Last month, Guns N’ Roses’ new Greatest Hits (Geffen) made an impressive debut on the Billboard 200 albums chart, landing at No. 3 with sales of over 150,000 copies. That achievement put a cap on weeks of controversy surrounding the hard-rock icons, who have been limping along for most of the last decade with frontman Axl Rose as their only remaining original member. First, Axl joined old mates Slash and Duff McKagan in an unsuccessful legal effort to stop the label from putting the disc out. Then, he announced that the band were canceling their May 30 appearance at the first-ever Lisbon edition of the Rock in Rio festival, because Slash’s latest replacement, Buckethead, had quit on short notice. Regarding the status of GN’R’s long-delayed new studio album, Axl made a statement that must have rock fans everywhere rolling their eyes: "We hope to announce a release date within the next few months."
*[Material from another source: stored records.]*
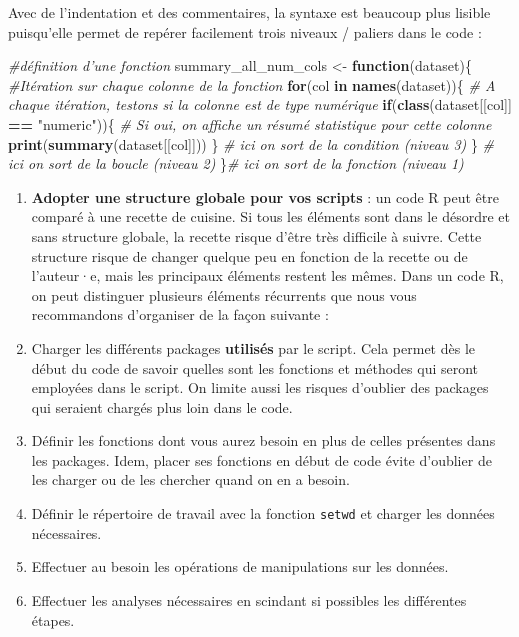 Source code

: \documentclass[
  11pt,
  french,
]{book}
\makeatletter
\newenvironment{Shaded}{\begin{snugshade}}{\end{snugshade}}
\newcommand{\CommentTok}[1]{\textcolor[rgb]{0.56,0.35,0.01}{\textit{#1}}}
\newcommand{\ControlFlowTok}[1]{\textcolor[rgb]{0.13,0.29,0.53}{\textbf{#1}}}
\newcommand{\KeywordTok}[1]{\textcolor[rgb]{0.13,0.29,0.53}{\textbf{#1}}}
\newcommand{\NormalTok}[1]{#1}
\newcommand{\OperatorTok}[1]{\textcolor[rgb]{0.81,0.36,0.00}{\textbf{#1}}}
\newcommand{\StringTok}[1]{\textcolor[rgb]{0.31,0.60,0.02}{#1}}
\providecommand{\tightlist}{%
  \setlength{\itemsep}{0pt}\setlength{\parskip}{0pt}}
\newenvironment{kframe}{%
\medskip{}
\setlength{\fboxsep}{.8em}
 \def\at@end@of@kframe{}%
 \ifinner\ifhmode%
  \def\at@end@of@kframe{\end{minipage}}%
  \begin{minipage}{\columnwidth}%
 \fi\fi%
 \def\FrameCommand##1{\hskip\@totalleftmargin \hskip-\fboxsep
 \colorbox{shadecolor}{##1}\hskip-\fboxsep
     \hskip-\linewidth \hskip-\@totalleftmargin \hskip\columnwidth}%
 \MakeFramed {\advance\hsize-\width
   \@totalleftmargin\z@ \linewidth\hsize
   \@setminipage}}%
 {\par\unskip\endMakeFramed%
 \at@end@of@kframe}
\renewenvironment{Shaded}{\begin{kframe}}{\end{kframe}}
\makeatother
\begin{document}
Avec de l'indentation et des commentaires, la syntaxe est beaucoup plus lisible puisqu'elle permet de repérer facilement trois niveaux / paliers dans le code :

\begin{Shaded}
\begin{Highlighting}[]
\CommentTok{#définition d'une fonction}
\NormalTok{summary_all_num_cols <-}\StringTok{ }\ControlFlowTok{function}\NormalTok{(dataset)\{}
  \CommentTok{#Itération sur chaque colonne de la fonction}
  \ControlFlowTok{for}\NormalTok{(col }\ControlFlowTok{in} \KeywordTok{names}\NormalTok{(dataset))\{}
    \CommentTok{# A chaque itération, testons si la colonne est de type numérique}
    \ControlFlowTok{if}\NormalTok{(}\KeywordTok{class}\NormalTok{(dataset[[col]] }\OperatorTok{==}\StringTok{ "numeric"}\NormalTok{))\{}
      \CommentTok{# Si oui, on affiche un résumé statistique pour cette colonne}
      \KeywordTok{print}\NormalTok{(}\KeywordTok{summary}\NormalTok{(dataset[[col]]))}
\NormalTok{    \} }\CommentTok{# ici on sort de la condition (niveau 3)}
\NormalTok{  \} }\CommentTok{# ici on sort de la boucle (niveau 2)}
\NormalTok{\}}\CommentTok{# ici on sort de la fonction (niveau 1)}
\end{Highlighting}
\end{Shaded}

\begin{enumerate}
\def\labelenumi{\arabic{enumi}.}
\setcounter{enumi}{5}
\tightlist
\item
  \textbf{Adopter une structure globale pour vos scripts} : un code R peut être comparé à une recette de cuisine. Si tous les éléments sont dans le désordre et sans structure globale, la recette risque d'être très difficile à suivre. Cette structure risque de changer quelque peu en fonction de la recette ou de l'auteur·e, mais les principaux éléments restent les mêmes. Dans un code R, on peut distinguer plusieurs éléments récurrents que nous vous recommandons d'organiser de la façon suivante :
\item
  Charger les différents packages \textbf{utilisés} par le script. Cela permet dès le début du code de savoir quelles sont les fonctions et méthodes qui seront employées dans le script. On limite aussi les risques d'oublier des packages qui seraient chargés plus loin dans le code.
\item
  Définir les fonctions dont vous aurez besoin en plus de celles présentes dans les packages. Idem, placer ses fonctions en début de code évite d'oublier de les charger ou de les chercher quand on en a besoin.
\item
  Définir le répertoire de travail avec la fonction \texttt{setwd} et charger les données nécessaires.
\item
  Effectuer au besoin les opérations de manipulations sur les données.
\item
  Effectuer les analyses nécessaires en scindant si possibles les différentes étapes.
\end{enumerate}
\end{document}

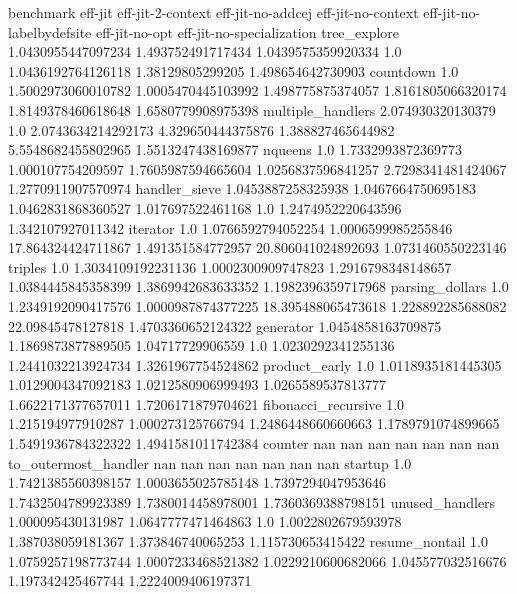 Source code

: benchmark	eff-jit	eff-jit-2-context	eff-jit-no-addcej	eff-jit-no-context	eff-jit-no-labelbydefsite	eff-jit-no-opt	eff-jit-no-specialization
tree_explore	1.0430955447097234	1.493752491717434	1.0439575359920334	1.0	1.0436192764126118	1.38129805299205	1.498654642730903
countdown	1.0	1.5002973060010782	1.0005470445103992	1.498775875374057	1.8161805066320174	1.8149378460618648	1.6580779908975398
multiple_handlers	2.074930320130379	1.0	2.0743634214292173	4.329650444375876	1.388827465644982	5.5548682455802965	1.5513247438169877
nqueens	1.0	1.7332993872369773	1.000107754209597	1.7605987594665604	1.0256837596841257	2.7298341481424067	1.2770911907570974
handler_sieve	1.0453887258325938	1.0467664750695183	1.0462831868360527	1.017697522461168	1.0	1.2474952220643596	1.342107927011342
iterator	1.0	1.0766592794052254	1.0006599985255846	17.864324424711867	1.491351584772957	20.806041024892693	1.0731460550223146
triples	1.0	1.3034109192231136	1.0002300909747823	1.2916798348148657	1.0384445845358399	1.3869942683633352	1.1982396359717968
parsing_dollars	1.0	1.2349192090417576	1.0000987874377225	18.395488065473618	1.228892285688082	22.09845478127818	1.4703360652124322
generator	1.0454858163709875	1.1869873877889505	1.04717729906559	1.0	1.0230292341255136	1.2441032213924734	1.3261967754524862
product_early	1.0	1.0118935181445305	1.0129004347092183	1.0212580906999493	1.0265589537813777	1.6622171377657011	1.7206171879704621
fibonacci_recursive	1.0	1.215194977910287	1.000273125766794	1.2486448660660663	1.1789791074899665	1.5491936784322322	1.4941581011742384
counter	nan	nan	nan	nan	nan	nan	nan
to_outermost_handler	nan	nan	nan	nan	nan	nan	nan
startup	1.0	1.7421385560398157	1.0003655025785148	1.7397294047953646	1.7432504789923389	1.7380014458978001	1.7360369388798151
unused_handlers	1.000095430131987	1.0647777471464863	1.0	1.0022802679593978	1.387038059181367	1.373846740065253	1.115730653415422
resume_nontail	1.0	1.0759257198773744	1.0007233468521382	1.0229210600682066	1.045577032516676	1.197342425467744	1.2224009406197371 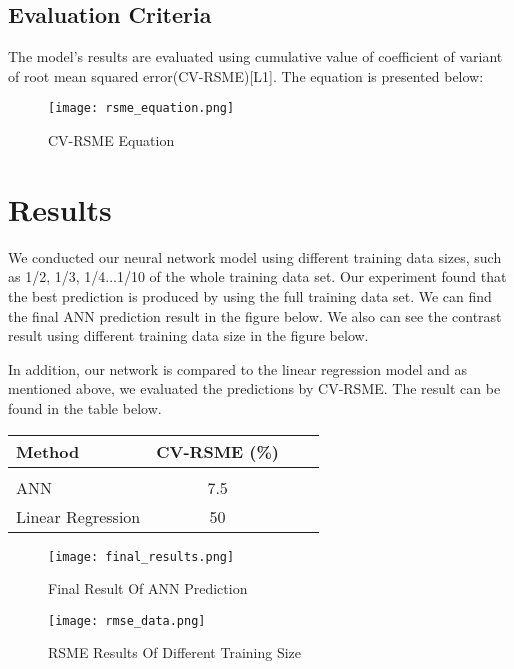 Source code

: \documentclass[twoside,11pt]{article}
\begin{document}
\subsection{Evaluation Criteria}

The model's results are evaluated using cumulative value of coefficient of variant of root mean squared error(CV-RSME)[L1]. The equation is presented below:
\begin{figure}[htbp]
  \centering 
  \texttt{[image: rsme\_equation.png]} 
  \caption{CV-RSME Equation}
  \label{fig:example} 
\end{figure}

\section{Results} \label{results}

We conducted our neural network model using different training data sizes, such as 1/2, 1/3, 1/4...1/10 of the whole training data set. Our experiment found that the best prediction is produced by using the full training data set. We can find the final ANN prediction result in the figure below. We also can see the contrast result using different training data size in the figure below.

In addition, our network is compared to the linear regression model and as mentioned above, we evaluated the predictions by CV-RSME. The result can be found in the table below.

\begin{table}[!htbp]
  \centering 
  \begin{tabular}{lclc} 
    Method & CV-RSME (\%) \\ 
    \hline \\[-11pt]
    ANN & 7.5 \\ 
    Linear Regression & 50 \\ \hline 
  \end{tabular}
  \label{tab:example} 
\end{table}

\begin{figure}[!htbp]
  \centering 
  \texttt{[image: final\_results.png]} 
  \caption{Final Result Of ANN Prediction}
  \label{fig:example} 
\end{figure} 

\begin{figure}[!htbp]
  \centering 
  \texttt{[image: rmse\_data.png]} 
  \caption{RSME Results Of Different Training Size}
  \label{fig:example} 
\end{figure} 
\FloatBarrier
\end{document}
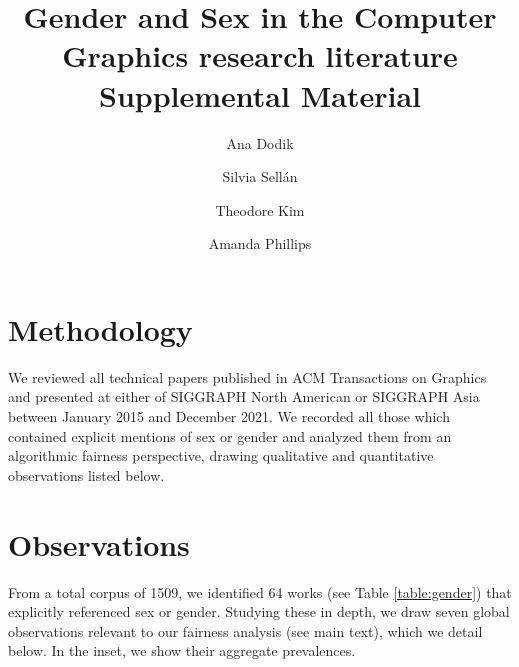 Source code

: \documentclass[nonacm,sigconf,review,balance=false]{acmart}
\begin{document}
\title{Gender and Sex in the Computer Graphics research literature \\
\Large{Supplemental Material}}

\author{Ana Dodik}

\author{Silvia Sellán}\authornotemark[1]


\author{Theodore Kim}

\author{Amanda Phillips}



\maketitle

\section{Methodology}

We reviewed all technical papers published in ACM Transactions on Graphics and
presented at either of SIGGRAPH North American or SIGGRAPH Asia between
January 2015 and December 2021. We recorded all those which contained
explicit mentions of sex or gender and analyzed them from an algorithmic fairness perspective, drawing qualitative and quantitative observations listed below.

\section{Observations}

From a total corpus of 1509, we identified 64 works (see Table \ref{table:gender}) that explicitly referenced sex or gender. Studying these in depth, we draw seven global observations relevant to our fairness analysis (see main text), which we detail below. In the inset, we show their aggregate prevalences. 
\end{document}
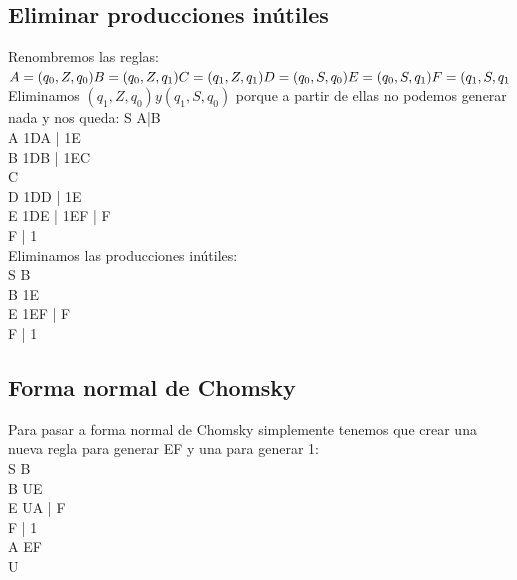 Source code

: \documentclass[12pt, spanish]{article}
\begin{document}
\subsection{Eliminar producciones inútiles}
Renombremos las reglas:\\
\begin{math}
A = (q_{0},Z,q_{0})\\
B = (q_{0},Z,q_{1})\\
C = (q_{1},Z,q_{1})\\
D = (q_{0},S,q_{0})\\
E = (q_{0},S,q_{1})\\
F = (q_{1},S,q_{1}\\
\end{math}
Eliminamos \begin{math}
(q_{1},Z,q_{0}) y (q_{1},S,q_{0})
\end{math} porque a partir de ellas no podemos generar nada y nos queda:
S \rightarrow A|B\\
A \rightarrow 1DA | 1E\\
B \rightarrow 1DB | 1EC\\
C \rightarrow \epsilon\\
D \rightarrow 1DD | 1E\\
E \rightarrow 1DE | 1EF | F\\
F  | 1\\

Eliminamos las producciones inútiles:\\
S \rightarrow B\\
B \rightarrow 1E\\
E \rightarrow 1EF | F\\
F  | 1\\

\subsection{Forma normal de Chomsky}
Para pasar a forma normal de Chomsky simplemente tenemos que crear una nueva regla para generar EF y una para generar 1:\\
S \rightarrow B\\
B \rightarrow UE\\
E \rightarrow UA | F\\
F  | 1\\
A \rightarrow EF\\
U 
\end{document}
Given Axl’s prolonged creative silence, the odds are against him and whatever glorified solo album he may or may not have up his sleeve in 2004. But despite his eccentricity, GN’R’s legacy is secure. In the nine years since the last new track (a cover of the Rolling Stones’ "Sympathy for the Devil") released by anything even resembling their original lineup, the band have sold around 10 million copies of their back catalogue. Their 1987 debut, Appetite for Destruction, has shifted 15 million units overall and is one of hard-rock’s all-time landmark recordings. So it’s safe to say that the appearance of Greatest Hits is overdue — and it’s hard to blame Geffen for putting it together without the fractured input of GN’R themselves, which was the reason for the band’s lawsuit.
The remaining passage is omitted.